L2 tests exercise the tool execution pipeline, gates, and approval flow.

VectorDescription
TV-L2-01Valid L2 manifest (accept)
TV-L2-02Tool call with valid arguments
TV-L2-03Tool call with invalid arguments (error -32602)
TV-L2-04Policy-denied tool call (error -32011)
TV-L2-05Tool execution timeout (error -32014)
TV-L2-06Approval flow — happy path
TV-L2-07Approval flow — timeout (error -32012)
TV-L2-08Approval flow — explicit deny (error -32013)
TV-L2-09Tool call blocked by sandbox (error -32010)
TV-L2-10Provider quota exceeded (error -32021)

L3 tests cover memory operations, swarm coordination, and access control validation.

VectorDescription
TV-L3-01Valid L3 manifest with all 9 core primitives (WorldModel and Telemetry optional) (accept)
TV-L3-02Swarm delegate + report round-trip
TV-L3-03Memory store + query round-trip
TV-L3-04Allowlist mode with roles field (reject — invalid)
TV-L3-05Role-based mode with allowed_ids (reject — invalid)
TV-L3-06Swarm broadcast notification
TV-L3-07Swarm discover peers
TV-L3-08Memory compact

Two details are important:

  • TV-L3-02 covers the full claw.swarm.delegate -> claw.swarm.report round-trip. claw.swarm.report is not a standalone conformance vector.
  • TV-L3-04 and TV-L3-05 are manifest-validation vectors. They verify invalid Channel.access_control combinations and do not require a live wire exchange.

Beyond conformance tests, CKP provides a coherence auditor that validates consistency across the specification documents themselves:

Terminal window
./tools/coherence-audit.sh spec/ reports/

The auditor runs 10 rules:

  1. Error code coherence across spec and test vectors
  2. Method contract consistency
  3. JSON/YAML/ABNF syntax validation
  4. Normative boundary enforcement
  5. Cross-reference validation
  6. ABNF grammar conformance
  7. Conformance level correctness
  8. MUST-level requirement coverage
  9. Field name consistency
  10. Editorial consistency

Requirements: bash, jq, python3 (with PyYAML), perl.


The harness assigns one of three verdicts per level:

VerdictMeaning
CONFORMANTAll vectors pass (0 skips, 0 fails, 0 errors)
PARTIALSome vectors pass, but at least one is skipped. No failures.
NON-CONFORMANTAt least one vector fails
  • A skip means the vector was not executed (e.g., the agent lacks the required transport or feature). Skipped vectors prevent a CONFORMANT verdict — the best possible result with any skips is PARTIAL.
  • A fail means the agent responded incorrectly (wrong error code, missing fields, invalid structure). Any failure results in NON-CONFORMANT.
  • An error means the harness itself encountered an unexpected problem.
Level 1: 13/13 PASS, 0 SKIP, 0 FAIL -> L1 CONFORMANT
Level 2: 10/10 PASS, 0 SKIP, 0 FAIL -> L2 CONFORMANT
Level 3: 8/8 PASS, 0 SKIP, 0 FAIL -> L3 CONFORMANT

The overall result is the lowest verdict across all tested levels.

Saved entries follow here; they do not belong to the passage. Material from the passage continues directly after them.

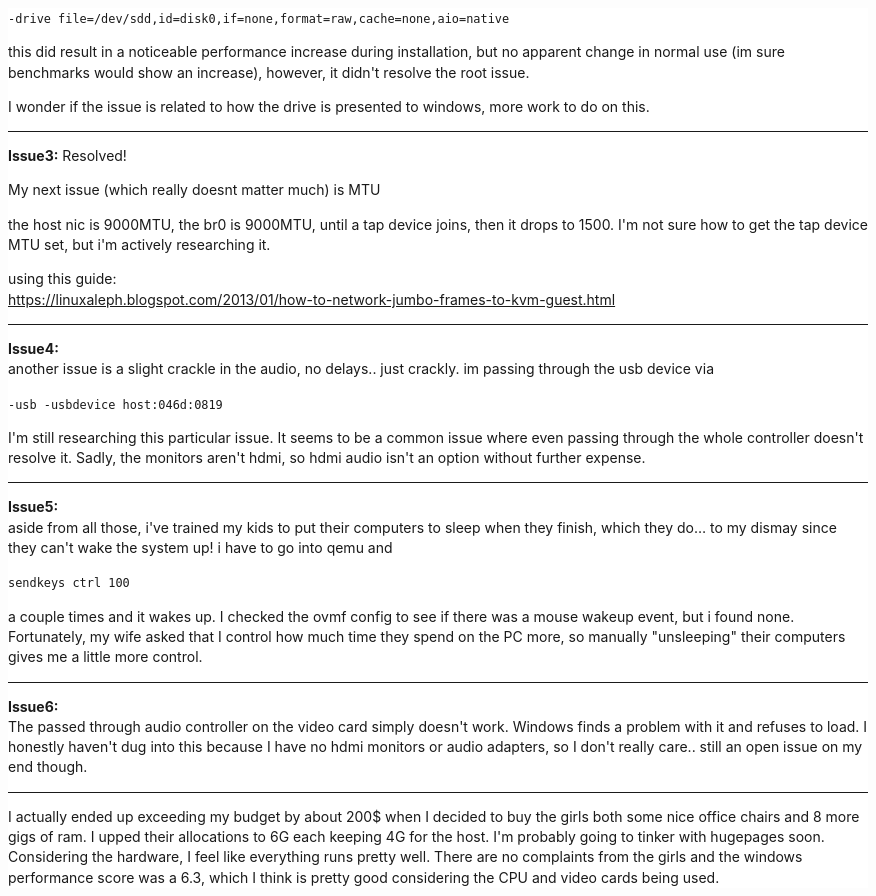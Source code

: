 `-drive file=/dev/sdd,id=disk0,if=none,format=raw,cache=none,aio=native`

this did result in a noticeable performance increase during installation, but no apparent change in normal use (im sure benchmarks would show an increase), however, it didn't resolve the root issue.  

I wonder if the issue is related to how the drive is presented to windows, more work to do on this.

---

**Issue3:**&nbsp;Resolved!

My next issue (which really doesnt matter much) is MTU

the host nic is 9000MTU, the br0 is 9000MTU, until a tap device joins, then it drops to 1500. I'm not sure how to get the tap device MTU set, but i'm actively researching it.

using this guide:  
https://linuxaleph.blogspot.com/2013/01/how-to-network-jumbo-frames-to-kvm-guest.html

---

**Issue4:**  
another issue is a slight crackle in the audio, no delays.. just crackly. im passing through the usb device via

`-usb -usbdevice host:046d:0819`

I'm still researching this particular issue. It seems to be a common issue where even passing through the whole controller doesn't resolve it. Sadly, the monitors aren't hdmi, so hdmi audio isn't an option without further expense.

---

**Issue5:**  
aside from all those, i've trained my kids to put their computers to sleep when they finish, which they do… to my dismay since they can't wake the system up! i have to go into qemu and

`sendkeys ctrl 100`

a couple times and it wakes up. I checked the ovmf config to see if there was a mouse wakeup event, but i found none. Fortunately, my wife asked that I control how much time they spend on the PC more, so manually "unsleeping" their computers gives me a little more control.

---

**Issue6:**  
The passed through audio controller on the video card simply doesn't work. Windows finds a problem with it and refuses to load. I honestly haven't dug into this because I have no hdmi monitors or audio adapters, so I don't really care.. still an open issue on my end though.

---

I actually ended up exceeding my budget by about 200$ when I decided to buy the girls both some nice office chairs and 8 more gigs of ram. I upped their allocations to 6G each keeping 4G for the host. I'm probably going to tinker with hugepages soon. Considering the hardware, I feel like everything runs pretty well. There are no complaints from the girls and the windows performance score was a 6.3, which I think is pretty good considering the CPU and video cards being used.  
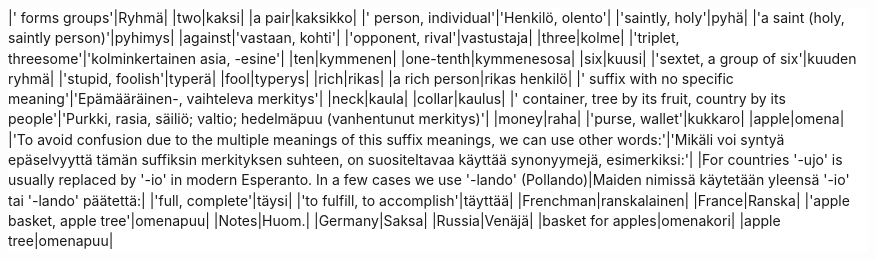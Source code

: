 |' forms groups'|Ryhmä|
|two|kaksi|
|a pair|kaksikko|
|' person, individual'|'Henkilö, olento'|
|'saintly, holy'|pyhä|
|'a saint (holy, saintly person)'|pyhimys|
|against|'vastaan, kohti'|
|'opponent, rival'|vastustaja|
|three|kolme|
|'triplet, threesome'|'kolminkertainen asia, -esine'|
|ten|kymmenen|
|one-tenth|kymmenesosa|
|six|kuusi|
|'sextet, a group of six'|kuuden ryhmä|
|'stupid, foolish'|typerä|
|fool|typerys|
|rich|rikas|
|a rich person|rikas henkilö|
|' suffix with no specific meaning'|'Epämääräinen-, vaihteleva merkitys'|
|neck|kaula|
|collar|kaulus|
|' container, tree by its fruit, country by its people'|'Purkki, rasia, säiliö; valtio; hedelmäpuu (vanhentunut merkitys)'|
|money|raha|
|'purse, wallet'|kukkaro|
|apple|omena|
|'To avoid confusion due to the multiple meanings of this suffix meanings, we can use other words:'|'Mikäli voi syntyä epäselvyyttä tämän suffiksin merkityksen suhteen, on suositeltavaa käyttää synonyymejä, esimerkiksi:'|
|For countries '-ujo' is usually replaced by '-io' in modern Esperanto. In a few cases we use '-lando' (Pollando)|Maiden nimissä käytetään yleensä '-io' tai '-lando' päätettä:|
|'full, complete'|täysi|
|'to fulfill, to accomplish'|täyttää|
|Frenchman|ranskalainen|
|France|Ranska|
|'apple basket, apple tree'|omenapuu|
|Notes|Huom.|
|Germany|Saksa|
|Russia|Venäjä|
|basket for apples|omenakori|
|apple tree|omenapuu|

When a vector is skipped, the report includes a justification. Common reasons:

  • No transport configured — the agent does not expose a stdio JSON-RPC listener (e.g., WhatsApp-only agents)
  • Feature not implemented — the agent lacks a specific capability (e.g., no approval workflow)
  • Protocol not negotiated — the agent does not support version negotiation

Skip justifications are documented in the conformance report and in per-agent compatibility profiles.